» **Stored dataset items**:
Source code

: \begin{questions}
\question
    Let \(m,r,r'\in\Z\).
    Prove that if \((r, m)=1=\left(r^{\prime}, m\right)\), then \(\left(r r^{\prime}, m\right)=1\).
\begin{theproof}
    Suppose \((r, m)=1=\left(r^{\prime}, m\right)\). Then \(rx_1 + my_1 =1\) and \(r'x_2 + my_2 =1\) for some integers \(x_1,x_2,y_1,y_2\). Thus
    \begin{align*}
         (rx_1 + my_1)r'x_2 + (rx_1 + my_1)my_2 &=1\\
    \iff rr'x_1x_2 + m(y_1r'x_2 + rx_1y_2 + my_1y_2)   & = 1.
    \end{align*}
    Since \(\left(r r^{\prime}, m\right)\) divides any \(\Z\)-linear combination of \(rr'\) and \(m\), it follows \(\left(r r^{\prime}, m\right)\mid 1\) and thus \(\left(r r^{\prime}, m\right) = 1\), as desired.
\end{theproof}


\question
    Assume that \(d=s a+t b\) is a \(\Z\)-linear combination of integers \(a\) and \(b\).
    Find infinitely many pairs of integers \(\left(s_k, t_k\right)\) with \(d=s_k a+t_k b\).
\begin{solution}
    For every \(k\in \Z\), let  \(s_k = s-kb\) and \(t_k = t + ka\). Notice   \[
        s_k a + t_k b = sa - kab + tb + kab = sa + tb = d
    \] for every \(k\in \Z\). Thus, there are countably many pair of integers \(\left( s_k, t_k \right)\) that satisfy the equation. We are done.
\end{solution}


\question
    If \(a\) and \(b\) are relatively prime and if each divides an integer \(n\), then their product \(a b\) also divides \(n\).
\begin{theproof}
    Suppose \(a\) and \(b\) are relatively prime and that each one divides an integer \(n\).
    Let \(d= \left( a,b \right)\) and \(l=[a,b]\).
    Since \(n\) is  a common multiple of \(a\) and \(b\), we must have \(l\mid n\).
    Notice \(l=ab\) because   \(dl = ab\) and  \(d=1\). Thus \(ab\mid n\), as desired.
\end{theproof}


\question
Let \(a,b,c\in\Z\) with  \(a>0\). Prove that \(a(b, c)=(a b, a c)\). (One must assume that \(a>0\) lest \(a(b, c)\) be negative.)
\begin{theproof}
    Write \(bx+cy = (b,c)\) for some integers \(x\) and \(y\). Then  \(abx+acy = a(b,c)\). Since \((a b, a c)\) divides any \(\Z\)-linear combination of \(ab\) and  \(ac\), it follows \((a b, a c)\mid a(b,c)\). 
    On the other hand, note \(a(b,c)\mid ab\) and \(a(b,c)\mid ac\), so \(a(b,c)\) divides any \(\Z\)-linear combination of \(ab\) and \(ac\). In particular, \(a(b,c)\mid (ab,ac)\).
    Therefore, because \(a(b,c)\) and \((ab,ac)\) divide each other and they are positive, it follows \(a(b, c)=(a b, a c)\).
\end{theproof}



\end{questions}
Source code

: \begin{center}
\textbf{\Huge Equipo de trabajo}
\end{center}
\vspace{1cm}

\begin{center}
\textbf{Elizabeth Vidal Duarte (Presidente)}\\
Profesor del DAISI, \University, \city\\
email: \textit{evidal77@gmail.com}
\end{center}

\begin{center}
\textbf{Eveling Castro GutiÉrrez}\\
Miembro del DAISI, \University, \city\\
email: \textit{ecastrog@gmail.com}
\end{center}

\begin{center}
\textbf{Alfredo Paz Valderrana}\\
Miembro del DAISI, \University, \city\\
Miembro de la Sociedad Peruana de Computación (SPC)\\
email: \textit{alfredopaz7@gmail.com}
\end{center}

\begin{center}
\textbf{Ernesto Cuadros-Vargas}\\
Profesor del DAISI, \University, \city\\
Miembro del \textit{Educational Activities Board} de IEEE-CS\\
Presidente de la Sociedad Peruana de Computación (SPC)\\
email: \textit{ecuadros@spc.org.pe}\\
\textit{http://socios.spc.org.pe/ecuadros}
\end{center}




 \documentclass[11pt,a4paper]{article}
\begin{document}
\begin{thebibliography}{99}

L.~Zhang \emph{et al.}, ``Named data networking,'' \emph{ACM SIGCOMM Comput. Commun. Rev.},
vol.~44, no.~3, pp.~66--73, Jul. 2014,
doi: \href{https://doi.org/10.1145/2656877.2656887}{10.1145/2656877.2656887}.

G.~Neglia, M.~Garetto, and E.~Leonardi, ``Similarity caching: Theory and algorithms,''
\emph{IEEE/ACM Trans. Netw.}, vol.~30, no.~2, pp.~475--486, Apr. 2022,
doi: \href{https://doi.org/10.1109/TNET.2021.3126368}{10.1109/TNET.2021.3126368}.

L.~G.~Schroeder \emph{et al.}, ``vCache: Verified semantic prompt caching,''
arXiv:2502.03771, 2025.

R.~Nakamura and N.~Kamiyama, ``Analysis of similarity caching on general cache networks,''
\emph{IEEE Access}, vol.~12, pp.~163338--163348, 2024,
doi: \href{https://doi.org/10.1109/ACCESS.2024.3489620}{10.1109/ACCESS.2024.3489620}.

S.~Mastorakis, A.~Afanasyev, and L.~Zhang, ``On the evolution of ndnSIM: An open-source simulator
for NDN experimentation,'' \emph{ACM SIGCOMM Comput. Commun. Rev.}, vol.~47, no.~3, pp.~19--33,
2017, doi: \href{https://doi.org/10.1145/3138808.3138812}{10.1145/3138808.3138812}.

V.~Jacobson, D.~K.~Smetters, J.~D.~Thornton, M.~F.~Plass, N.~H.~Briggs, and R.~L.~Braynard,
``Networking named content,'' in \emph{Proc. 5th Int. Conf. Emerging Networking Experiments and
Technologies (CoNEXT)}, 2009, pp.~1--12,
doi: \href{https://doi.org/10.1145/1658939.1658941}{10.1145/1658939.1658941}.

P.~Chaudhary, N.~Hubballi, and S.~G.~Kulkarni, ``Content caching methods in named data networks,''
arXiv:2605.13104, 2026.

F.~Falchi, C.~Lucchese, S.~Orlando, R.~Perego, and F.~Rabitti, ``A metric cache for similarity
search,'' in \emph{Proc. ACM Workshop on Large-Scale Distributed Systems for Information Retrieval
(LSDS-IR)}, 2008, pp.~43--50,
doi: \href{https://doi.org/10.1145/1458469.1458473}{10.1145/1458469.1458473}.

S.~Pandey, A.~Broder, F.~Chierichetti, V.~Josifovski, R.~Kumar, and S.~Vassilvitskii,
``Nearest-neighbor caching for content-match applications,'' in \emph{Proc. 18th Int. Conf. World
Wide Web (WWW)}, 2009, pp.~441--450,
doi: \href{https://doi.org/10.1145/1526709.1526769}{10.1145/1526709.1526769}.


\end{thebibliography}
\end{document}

» **WHAT TO WORK ON**:
A faithful copy of every record is required; output it in full.

» **RESULT OF THIS EXERCISE**:
Source code

: \begin{questions}
\question
    Let \(m,r,r'\in\Z\).
    Prove that if \((r, m)=1=\left(r^{\prime}, m\right)\), then \(\left(r r^{\prime}, m\right)=1\).
\begin{theproof}
    Suppose \((r, m)=1=\left(r^{\prime}, m\right)\). Then \(rx_1 + my_1 =1\) and \(r'x_2 + my_2 =1\) for some integers \(x_1,x_2,y_1,y_2\). Thus
    \begin{align*}
         (rx_1 + my_1)r'x_2 + (rx_1 + my_1)my_2 &=1\\
    \iff rr'x_1x_2 + m(y_1r'x_2 + rx_1y_2 + my_1y_2)   & = 1.
    \end{align*}
    Since \(\left(r r^{\prime}, m\right)\) divides any \(\Z\)-linear combination of \(rr'\) and \(m\), it follows \(\left(r r^{\prime}, m\right)\mid 1\) and thus \(\left(r r^{\prime}, m\right) = 1\), as desired.
\end{theproof}


\question
    Assume that \(d=s a+t b\) is a \(\Z\)-linear combination of integers \(a\) and \(b\).
    Find infinitely many pairs of integers \(\left(s_k, t_k\right)\) with \(d=s_k a+t_k b\).
\begin{solution}
    For every \(k\in \Z\), let  \(s_k = s-kb\) and \(t_k = t + ka\). Notice   \[
        s_k a + t_k b = sa - kab + tb + kab = sa + tb = d
    \] for every \(k\in \Z\). Thus, there are countably many pair of integers \(\left( s_k, t_k \right)\) that satisfy the equation. We are done.
\end{solution}


\question
    If \(a\) and \(b\) are relatively prime and if each divides an integer \(n\), then their product \(a b\) also divides \(n\).
\begin{theproof}
    Suppose \(a\) and \(b\) are relatively prime and that each one divides an integer \(n\).
    Let \(d= \left( a,b \right)\) and \(l=[a,b]\).
    Since \(n\) is  a common multiple of \(a\) and \(b\), we must have \(l\mid n\).
    Notice \(l=ab\) because   \(dl = ab\) and  \(d=1\). Thus \(ab\mid n\), as desired.
\end{theproof}


\question
Let \(a,b,c\in\Z\) with  \(a>0\). Prove that \(a(b, c)=(a b, a c)\). (One must assume that \(a>0\) lest \(a(b, c)\) be negative.)
\begin{theproof}
    Write \(bx+cy = (b,c)\) for some integers \(x\) and \(y\). Then  \(abx+acy = a(b,c)\). Since \((a b, a c)\) divides any \(\Z\)-linear combination of \(ab\) and  \(ac\), it follows \((a b, a c)\mid a(b,c)\). 
    On the other hand, note \(a(b,c)\mid ab\) and \(a(b,c)\mid ac\), so \(a(b,c)\) divides any \(\Z\)-linear combination of \(ab\) and \(ac\). In particular, \(a(b,c)\mid (ab,ac)\).
    Therefore, because \(a(b,c)\) and \((ab,ac)\) divide each other and they are positive, it follows \(a(b, c)=(a b, a c)\).
\end{theproof}



\end{questions}
Source code

: \begin{center}
\textbf{\Huge Equipo de trabajo}
\end{center}
\vspace{1cm}

\begin{center}
\textbf{Elizabeth Vidal Duarte (Presidente)}\\
Profesor del DAISI, \University, \city\\
email: \textit{evidal77@gmail.com}
\end{center}

\begin{center}
\textbf{Eveling Castro GutiÉrrez}\\
Miembro del DAISI, \University, \city\\
email: \textit{ecastrog@gmail.com}
\end{center}

\begin{center}
\textbf{Alfredo Paz Valderrana}\\
Miembro del DAISI, \University, \city\\
Miembro de la Sociedad Peruana de Computación (SPC)\\
email: \textit{alfredopaz7@gmail.com}
\end{center}

\begin{center}
\textbf{Ernesto Cuadros-Vargas}\\
Profesor del DAISI, \University, \city\\
Miembro del \textit{Educational Activities Board} de IEEE-CS\\
Presidente de la Sociedad Peruana de Computación (SPC)\\
email: \textit{ecuadros@spc.org.pe}\\
\textit{http://socios.spc.org.pe/ecuadros}
\end{center}




 \documentclass[11pt,a4paper]{article}
\begin{document}
\begin{thebibliography}{99}

L.~Zhang \emph{et al.}, ``Named data networking,'' \emph{ACM SIGCOMM Comput. Commun. Rev.},
vol.~44, no.~3, pp.~66--73, Jul. 2014,
doi: \href{https://doi.org/10.1145/2656877.2656887}{10.1145/2656877.2656887}.

G.~Neglia, M.~Garetto, and E.~Leonardi, ``Similarity caching: Theory and algorithms,''
\emph{IEEE/ACM Trans. Netw.}, vol.~30, no.~2, pp.~475--486, Apr. 2022,
doi: \href{https://doi.org/10.1109/TNET.2021.3126368}{10.1109/TNET.2021.3126368}.

L.~G.~Schroeder \emph{et al.}, ``vCache: Verified semantic prompt caching,''
arXiv:2502.03771, 2025.

R.~Nakamura and N.~Kamiyama, ``Analysis of similarity caching on general cache networks,''
\emph{IEEE Access}, vol.~12, pp.~163338--163348, 2024,
doi: \href{https://doi.org/10.1109/ACCESS.2024.3489620}{10.1109/ACCESS.2024.3489620}.

S.~Mastorakis, A.~Afanasyev, and L.~Zhang, ``On the evolution of ndnSIM: An open-source simulator
for NDN experimentation,'' \emph{ACM SIGCOMM Comput. Commun. Rev.}, vol.~47, no.~3, pp.~19--33,
2017, doi: \href{https://doi.org/10.1145/3138808.3138812}{10.1145/3138808.3138812}.

V.~Jacobson, D.~K.~Smetters, J.~D.~Thornton, M.~F.~Plass, N.~H.~Briggs, and R.~L.~Braynard,
``Networking named content,'' in \emph{Proc. 5th Int. Conf. Emerging Networking Experiments and
Technologies (CoNEXT)}, 2009, pp.~1--12,
doi: \href{https://doi.org/10.1145/1658939.1658941}{10.1145/1658939.1658941}.

P.~Chaudhary, N.~Hubballi, and S.~G.~Kulkarni, ``Content caching methods in named data networks,''
arXiv:2605.13104, 2026.

F.~Falchi, C.~Lucchese, S.~Orlando, R.~Perego, and F.~Rabitti, ``A metric cache for similarity
search,'' in \emph{Proc. ACM Workshop on Large-Scale Distributed Systems for Information Retrieval
(LSDS-IR)}, 2008, pp.~43--50,
doi: \href{https://doi.org/10.1145/1458469.1458473}{10.1145/1458469.1458473}.

S.~Pandey, A.~Broder, F.~Chierichetti, V.~Josifovski, R.~Kumar, and S.~Vassilvitskii,
``Nearest-neighbor caching for content-match applications,'' in \emph{Proc. 18th Int. Conf. World
Wide Web (WWW)}, 2009, pp.~441--450,
doi: \href{https://doi.org/10.1145/1526709.1526769}{10.1145/1526709.1526769}.


\end{thebibliography}
\end{document}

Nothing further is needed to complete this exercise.